▸ Aim of the exercise
Please repeat the records exactly, keeping the pictures out.

[Stored items]
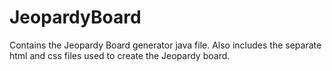 # JeopardyBoard
Contains the Jeopardy Board generator java file. Also includes the separate html and css files used to create the Jeopardy board.
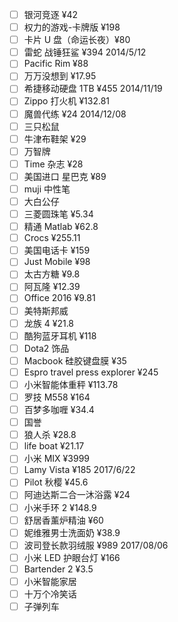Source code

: - [ ] 银河竞逐 ¥42
- [ ] 权力的游戏-卡牌版 ¥198
- [ ] 卡片 U 盘（命运长夜）¥80
- [ ] 雷蛇 战锤狂鲨 ¥394 2014/5/12
- [ ] Pacific Rim ¥88
- [ ] 万万没想到 ¥17.95
- [ ] 希捷移动硬盘 1TB ¥455 2014/11/19
- [ ] Zippo 打火机 ¥132.81
- [ ] 魔兽代练 ¥24 2014/12/08
- [ ] 三只松鼠
- [ ] 牛津布鞋架 ¥29
- [ ] 万智牌
- [ ] Time 杂志 ¥28
- [ ] 美国进口 星巴克 ¥89
- [ ] muji 中性笔
- [ ] 大白公仔
- [ ] 三菱圆珠笔 ¥5.34
- [ ] 精通 Matlab ¥62.8
- [ ] Crocs ¥255.11
- [ ] 美国电话卡 ¥159
- [ ] Just Mobile ¥98
- [ ] 太古方糖 ¥9.8
- [ ] 阿瓦隆 ¥12.39
- [ ] Office 2016 ¥9.81
- [ ] 美特斯邦威
- [ ] 龙族 4 ¥21.8
- [ ] 酷狗蓝牙耳机 ¥118
- [ ] Dota2 饰品
- [ ] Macbook 硅胶键盘膜 ¥35
- [ ] Espro travel press explorer ¥245
- [ ] 小米智能体重秤 ¥113.78
- [ ] 罗技 M558 ¥164
- [ ] 百梦多咖喱 ¥34.4
- [ ] 国誉
- [ ] 狼人杀 ¥28.8
- [ ] life boat ¥21.17
- [ ] 小米 MIX ¥3999
- [ ] Lamy Vista ¥185 2017/6/22
- [ ] Pilot 秋樱 ¥45.6
- [ ] 阿迪达斯二合一沐浴露 ¥24
- [ ] 小米手环 2 ¥148.9
- [ ] 舒居香薰炉精油 ¥60
- [ ] 妮维雅男士洗面奶 ¥38.9
- [ ] 波司登长款羽绒服 ¥989 2017/08/06
- [ ] 小米 LED 护眼台灯 ¥166
- [ ] Bartender 2 ¥3.5
- [ ] 小米智能家居
- [ ] 十万个冷笑话
- [ ] 子弹列车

▸ Solved problem
 # JeopardyBoard
Contains the Jeopardy Board generator java file. Also includes the separate html and css files used to create the Jeopardy board.
Source code

: - [ ] 银河竞逐 ¥42
- [ ] 权力的游戏-卡牌版 ¥198
- [ ] 卡片 U 盘（命运长夜）¥80
- [ ] 雷蛇 战锤狂鲨 ¥394 2014/5/12
- [ ] Pacific Rim ¥88
- [ ] 万万没想到 ¥17.95
- [ ] 希捷移动硬盘 1TB ¥455 2014/11/19
- [ ] Zippo 打火机 ¥132.81
- [ ] 魔兽代练 ¥24 2014/12/08
- [ ] 三只松鼠
- [ ] 牛津布鞋架 ¥29
- [ ] 万智牌
- [ ] Time 杂志 ¥28
- [ ] 美国进口 星巴克 ¥89
- [ ] muji 中性笔
- [ ] 大白公仔
- [ ] 三菱圆珠笔 ¥5.34
- [ ] 精通 Matlab ¥62.8
- [ ] Crocs ¥255.11
- [ ] 美国电话卡 ¥159
- [ ] Just Mobile ¥98
- [ ] 太古方糖 ¥9.8
- [ ] 阿瓦隆 ¥12.39
- [ ] Office 2016 ¥9.81
- [ ] 美特斯邦威
- [ ] 龙族 4 ¥21.8
- [ ] 酷狗蓝牙耳机 ¥118
- [ ] Dota2 饰品
- [ ] Macbook 硅胶键盘膜 ¥35
- [ ] Espro travel press explorer ¥245
- [ ] 小米智能体重秤 ¥113.78
- [ ] 罗技 M558 ¥164
- [ ] 百梦多咖喱 ¥34.4
- [ ] 国誉
- [ ] 狼人杀 ¥28.8
- [ ] life boat ¥21.17
- [ ] 小米 MIX ¥3999
- [ ] Lamy Vista ¥185 2017/6/22
- [ ] Pilot 秋樱 ¥45.6
- [ ] 阿迪达斯二合一沐浴露 ¥24
- [ ] 小米手环 2 ¥148.9
- [ ] 舒居香薰炉精油 ¥60
- [ ] 妮维雅男士洗面奶 ¥38.9
- [ ] 波司登长款羽绒服 ¥989 2017/08/06
- [ ] 小米 LED 护眼台灯 ¥166
- [ ] Bartender 2 ¥3.5
- [ ] 小米智能家居
- [ ] 十万个冷笑话
- [ ] 子弹列车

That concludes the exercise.